Question

My rails 4 application has many Measures which belong to a Station. I tried to eager load the measures in my controller:

 @station = Station.includes(:measures).friendly.find(params[:id])
 @measures = @station.measures

However when I added a method to the measure model which access a property of the station it causes an additional query per measure:

 SELECT "stations".* FROM "stations" WHERE "stations"."id" = ? ORDER BY "stations"."id" ASC LIMIT 1 

This means about 50 queries per page load which totally tanks performance.

How do I properly eager load the relationship to avoid this n+1 query?

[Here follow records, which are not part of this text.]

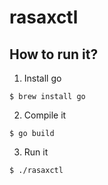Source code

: # rasaxctl

## How to run it?

1. Install go

```
$ brew install go
```

2. Compile it

```
$ go build
```

3. Run it

```
$ ./rasaxctl
```
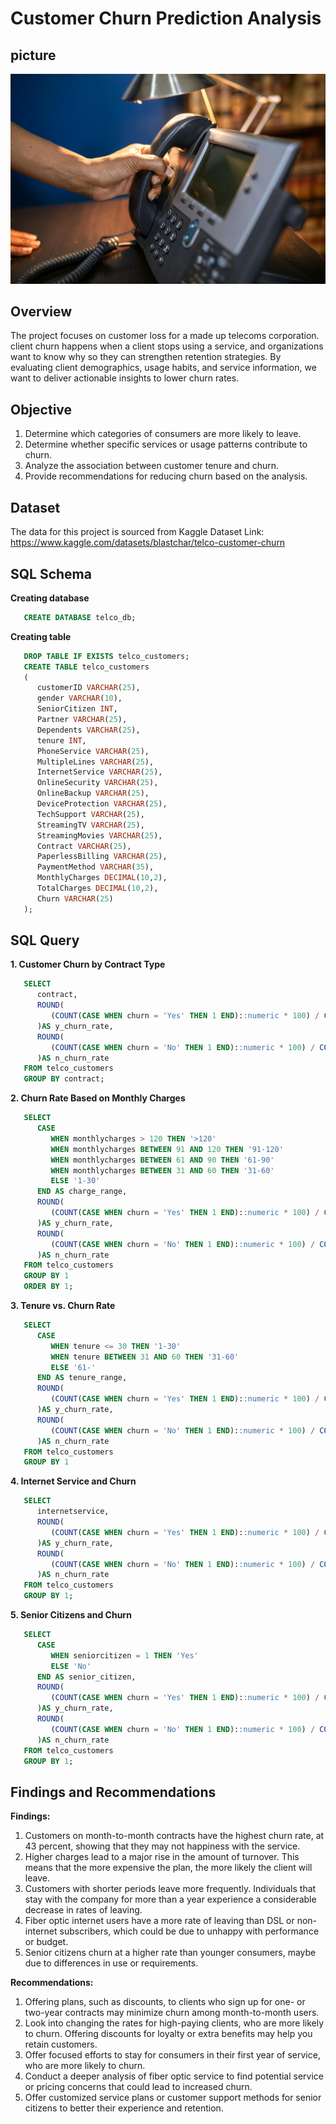 # Customer Churn Prediction Analysis

## picture
   ![](https://github.com/Thojer-DC/8-SQL-Project-Customer-Churn-Prediction-Analysis/blob/main/sqlp8.jpg)


## Overview
The project focuses on customer loss for a made up telecoms corporation. client churn happens when a client stops using a service, and organizations want to know why so they can strengthen retention strategies. By evaluating client demographics, usage habits, and service information, we want to deliver actionable insights to lower churn rates.

## Objective
1. Determine which categories of consumers are more likely to leave.
2. Determine whether specific services or usage patterns contribute to churn.
3. Analyze the association between customer tenure and churn.
4. Provide recommendations for reducing churn based on the analysis.

## Dataset
The data for this project is sourced from Kaggle
Dataset Link: https://www.kaggle.com/datasets/blastchar/telco-customer-churn


## SQL Schema
**Creating database** 
```SQL
   CREATE DATABASE telco_db;

```

**Creating table** 
```SQL
   DROP TABLE IF EXISTS telco_customers;
   CREATE TABLE telco_customers
   (
      customerID VARCHAR(25),
      gender VARCHAR(10),
      SeniorCitizen INT,
      Partner VARCHAR(25),
      Dependents VARCHAR(25),
      tenure INT,
      PhoneService VARCHAR(25),
      MultipleLines VARCHAR(25),
      InternetService VARCHAR(25),
      OnlineSecurity VARCHAR(25),
      OnlineBackup VARCHAR(25),
      DeviceProtection VARCHAR(25),
      TechSupport VARCHAR(25),
      StreamingTV VARCHAR(25),
      StreamingMovies VARCHAR(25),
      Contract VARCHAR(25),
      PaperlessBilling VARCHAR(25),
      PaymentMethod VARCHAR(35),
      MonthlyCharges DECIMAL(10,2),
      TotalCharges DECIMAL(10,2),
      Churn VARCHAR(25)
   );

```


## SQL Query

**1. Customer Churn by Contract Type**
```SQL
   SELECT 
      contract,
      ROUND(
         (COUNT(CASE WHEN churn = 'Yes' THEN 1 END)::numeric * 100) / COUNT(*), 0
      )AS y_churn_rate,
      ROUND(
         (COUNT(CASE WHEN churn = 'No' THEN 1 END)::numeric * 100) / COUNT(*), 0
      )AS n_churn_rate
   FROM telco_customers
   GROUP BY contract;

```

**2. Churn Rate Based on Monthly Charges**
```SQL
   SELECT
      CASE
         WHEN monthlycharges > 120 THEN '>120'
         WHEN monthlycharges BETWEEN 91 AND 120 THEN '91-120'
         WHEN monthlycharges BETWEEN 61 AND 90 THEN '61-90'
         WHEN monthlycharges BETWEEN 31 AND 60 THEN '31-60'
         ELSE '1-30'
      END AS charge_range,
      ROUND(
         (COUNT(CASE WHEN churn = 'Yes' THEN 1 END)::numeric * 100) / COUNT(*), 1
      )AS y_churn_rate,
      ROUND(
         (COUNT(CASE WHEN churn = 'No' THEN 1 END)::numeric * 100) / COUNT(*), 1
      )AS n_churn_rate
   FROM telco_customers
   GROUP BY 1
   ORDER BY 1;

```

**3. Tenure vs. Churn Rate**
```SQL
   SELECT 
      CASE
         WHEN tenure <= 30 THEN '1-30'
         WHEN tenure BETWEEN 31 AND 60 THEN '31-60'
         ELSE '61-'
      END AS tenure_range,
      ROUND(
         (COUNT(CASE WHEN churn = 'Yes' THEN 1 END)::numeric * 100) / COUNT(*), 1
      )AS y_churn_rate,
      ROUND(
         (COUNT(CASE WHEN churn = 'No' THEN 1 END)::numeric * 100) / COUNT(*), 1
      )AS n_churn_rate
   FROM telco_customers
   GROUP BY 1

```

**4. Internet Service and Churn**
```SQL
   SELECT
      internetservice,
      ROUND(
         (COUNT(CASE WHEN churn = 'Yes' THEN 1 END)::numeric * 100) / COUNT(*), 1
      )AS y_churn_rate,
      ROUND(
         (COUNT(CASE WHEN churn = 'No' THEN 1 END)::numeric * 100) / COUNT(*), 1
      )AS n_churn_rate
   FROM telco_customers
   GROUP BY 1;

```


**5. Senior Citizens and Churn**
```SQL
   SELECT 
      CASE
         WHEN seniorcitizen = 1 THEN 'Yes'
         ELSE 'No'
      END AS senior_citizen,
      ROUND(
         (COUNT(CASE WHEN churn = 'Yes' THEN 1 END)::numeric * 100) / COUNT(*), 1
      )AS y_churn_rate,
      ROUND(
         (COUNT(CASE WHEN churn = 'No' THEN 1 END)::numeric * 100) / COUNT(*), 1
      )AS n_churn_rate	
   FROM telco_customers
   GROUP BY 1;

```

## Findings and Recommendations

**Findings:**  
1. Customers on month-to-month contracts have the highest churn rate, at 43 percent, showing that they may not happiness with the service.
2. Higher charges lead to a major rise in the amount of turnover. This means that the more expensive the plan, the more likely the client will leave.
3. Customers with shorter periods leave more frequently. Individuals that stay with the company for more than a year experience a considerable decrease in rates of leaving.
4. Fiber optic internet users have a more rate of leaving than DSL or non-internet subscribers, which could be due to unhappy with performance or budget.
5. Senior citizens churn at a higher rate than younger consumers, maybe due to differences in use or requirements.

**Recommendations:**
1. Offering plans, such as discounts, to clients who sign up for one- or two-year contracts may minimize churn among month-to-month users.
2. Look into changing the rates for high-paying clients, who are more likely to churn. Offering discounts for loyalty or extra benefits may help you retain customers.
3. Offer focused efforts to stay for consumers in their first year of service, who are more likely to churn.
4. Conduct a deeper analysis of fiber optic service to find potential service or pricing concerns that could lead to increased churn.
5. Offer customized service plans or customer support methods for senior citizens to better their experience and retention.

Am I going about it wrong?


github: /app/controllers/stations_controller.rb

class StationsController < ApplicationController
  ...

  # GET /stations/1
  # GET /stations/1.json
  def show
    @station = Station.includes(:measures).friendly.find(params[:id])
    @measures = @station.measures
  end

  ...
end

github: /app/models/measure.rb

class Measure < ActiveRecord::Base
  belongs_to :station, dependent: :destroy, inverse_of: :measures
  after_save :calibrate!
  after_initialize :calibrate_on_load

  ...

  def calibrate!
    # this causes the n+1 query
    unless self.calibrated
      unless self.station.speed_calibration.nil?
        self.speed            = (self.speed * self.station.speed_calibration).round(1)
        self.min_wind_speed   = (self.min_wind_speed * self.station.speed_calibration).round(1)
        self.max_wind_speed   = (self.max_wind_speed * self.station.speed_calibration).round(1)

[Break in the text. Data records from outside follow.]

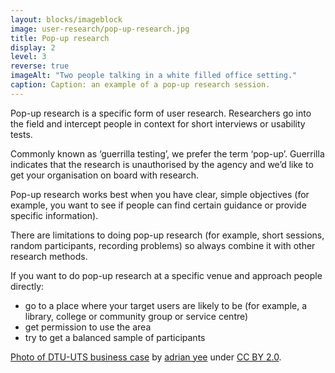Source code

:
 ```yaml
---
layout: blocks/imageblock
image: user-research/pop-up-research.jpg
title: Pop-up research
display: 2
level: 3
reverse: true
imageAlt: "Two people talking in a white filled office setting."
caption: Caption: an example of a pop-up research session.
---
```


Pop-up research is a specific form of user research. Researchers go into the field and intercept people in context for short interviews or usability tests.

Commonly known as ‘guerrilla testing’, we prefer the term ‘pop-up’. Guerrilla indicates that the research is unauthorised by the agency and we’d like to get your organisation on board with research.

Pop-up research works best when you have clear, simple objectives (for example, you want to see if people can find certain guidance or provide specific information).

There are limitations to doing pop-up research (for example, short sessions, random participants, recording problems) so always combine it with other research methods.

If you want to do pop-up research at a specific venue and approach people directly:
- go to a place where your target users are likely to be (for example, a library, college or community group or service centre)
- get permission to use the area
- try to get a balanced sample of participants

[Photo of DTU-UTS business case](https://www.flickr.com/photos/135679646@N07/24071928722/in/pool-dto/) by [adrian yee](https://www.flickr.com/photos/135679646@N07/) under [CC BY 2.0](https://creativecommons.org/licenses/by/2.0/).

        self.calibrated = true
      end
    end
  end

  def calibrate_on_load
    unless self.new_record?
      self.calibrate!
    end
  end

  def measure_cannot_be_calibrated
    if self.calibrated
      errors.add(:speed_calbration, "Calibrated measures cannot be saved!")
    end
  end

end

github: /app/models/stations.rb

class Station < ActiveRecord::Base

  # relations
  belongs_to :user, inverse_of: :stations
  has_many  :measures, inverse_of: :station, counter_cache: true

  # slugging
  extend FriendlyId
  friendly_id :name, :use => [:slugged, :history]

  ...

end

ADDITION It interesting to note that this does not cause a n+1 query. But I would rather not duplicate it across my controllers.

 class Measure < ActiveRecord::Base
      ...
      # after_initialize :calibrate_on_load
      ...
 end      


 @station = Station.includes(:measures).friendly.find(params[:id])
 @measures = @station.measures
 @measures.each do |m|
   m.calibrate!
 end
Was it helpful?

Solution 3

after_initialize occurs before relations are eager-loaded by joins or include. See https://github.com/rails/rails/issues/13156

I decided to after some good advice use a dfferent approach and came up with this:

class Station < ActiveRecord::Base

  ...

  alias_method :measures_orig, :measures
  def measures
      measures_orig.map do |m|
        m.calibrate!
      end
  end

end

OTHER TIPS

Try to include station to measure as well.

def show
  @station = Station.includes(:measures).friendly.find(params[:id])
  @measures = @station.measures.includes(:station)
end

The :includes option will usually trigger loads in separate queries as you are seeing, because in many cases it is more performant. If you want to ensure it's done in one query, try using :joins instead, but beware that the resulting records returned will be read-only.